Darknet markets may serve larger roles economically by acting as catalysts for new trading relationships formed off-market, according to results of a scientific study released yesterday, March 31st.
A new report published in Nature, one of the world’s pre-eminent scientific journals, concludes that user-to-user (U2U) cryptocurrency transactions consistently beat darknet market-based transactions in volume — a trend that has been in tact since the early days of Silk Road.
Researchers at the University of London, The Alan Touring Institute, and Chainalysis analyzed 31 million Bitcoin transactions found to be associated with 40 darknet markets between 2011-2021 and found that volume between direct buyer-seller transactions exceeded that which flowed through the markets themselves, for all 40 of the markets analyzed.
Even though it is characteristic of darknet markets to expressly forbid their vendors from doing off-market deals with buyers, the report found that monthly trading volume between off-market U2U pairs consistently surpassed that of on-market trading volume. To put things in perspective, the researchers found that while $7.5 billion had flowed through the darknet markets analyzed over the last 10 years, the figure traded directly between buyers and sellers during this timeframe approached $30 billion, which is three-fold greater in total amount.

Dynamics of single-market transaction relationships vs cross-market relationships. Source: Nature
The report detailed the process through which a certain percentage of buyers and sellers formed relationships on-market and then slowly moved business off-market, conducting deals directly among themselves. Several of these relationships were found to persist even after the darknet market on which they had formed closed, often exceeding the length of time for which markets were in operation.

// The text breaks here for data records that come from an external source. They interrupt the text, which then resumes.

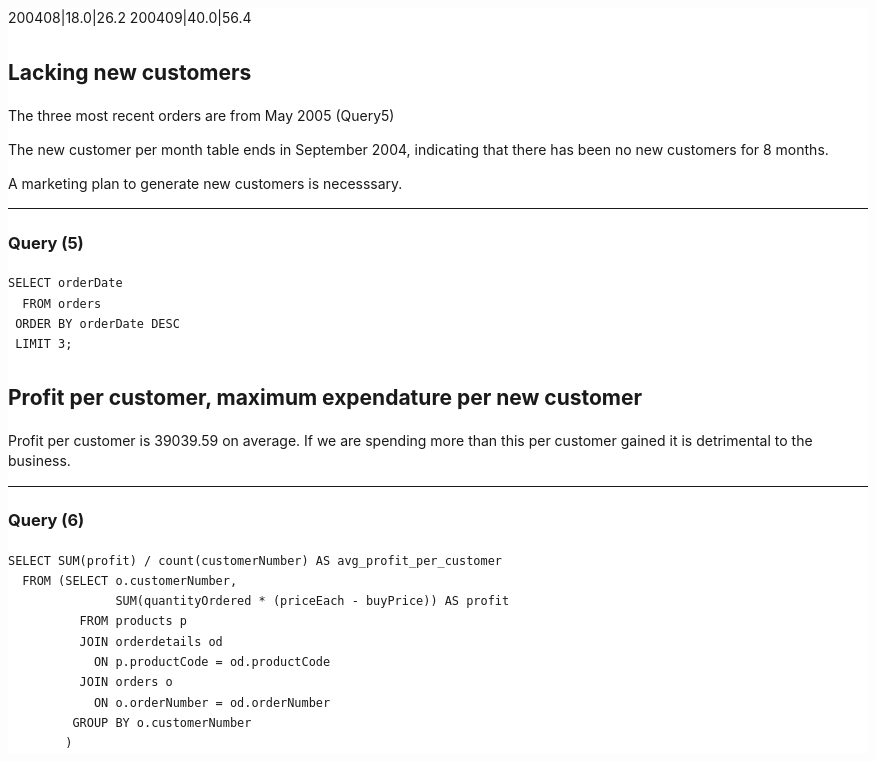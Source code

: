 200408|18.0|26.2
200409|40.0|56.4


## Lacking new customers

The three most recent orders are from May 2005 (Query5)

The new customer per month table ends in September 2004, indicating that there has been no new customers for 8 months. 

A marketing plan to generate new customers is necesssary.

---

### Query (5) <br>

```
SELECT orderDate
  FROM orders
 ORDER BY orderDate DESC
 LIMIT 3;
```
 

## Profit per customer, maximum expendature per new customer

Profit per customer is 39039.59 on average. If we are spending more than this per customer gained it is detrimental to the business.

---

### Query (6) <br>

```
SELECT SUM(profit) / count(customerNumber) AS avg_profit_per_customer
  FROM (SELECT o.customerNumber, 
               SUM(quantityOrdered * (priceEach - buyPrice)) AS profit
          FROM products p
          JOIN orderdetails od
            ON p.productCode = od.productCode
          JOIN orders o
            ON o.orderNumber = od.orderNumber
         GROUP BY o.customerNumber
        )
```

These “stable pairs” (as referenced in the report) accounted for only 1.7% of all U2U pairs identified yet accounted for 5% of the total $30 billion trading volume.
The report also found that U2U trades have been steadily increasing since the inception of darknet markets and the phenomenon seems to be resilient to any type of macroeconomic setback, only momentarily slowing down once: during the initial panic induced by COVID-19 in first half of 2020. It concludes that law enforcement efforts could possibly be better directed by analyzing the blockchain habits of individual sellers rather than that of whole market operations.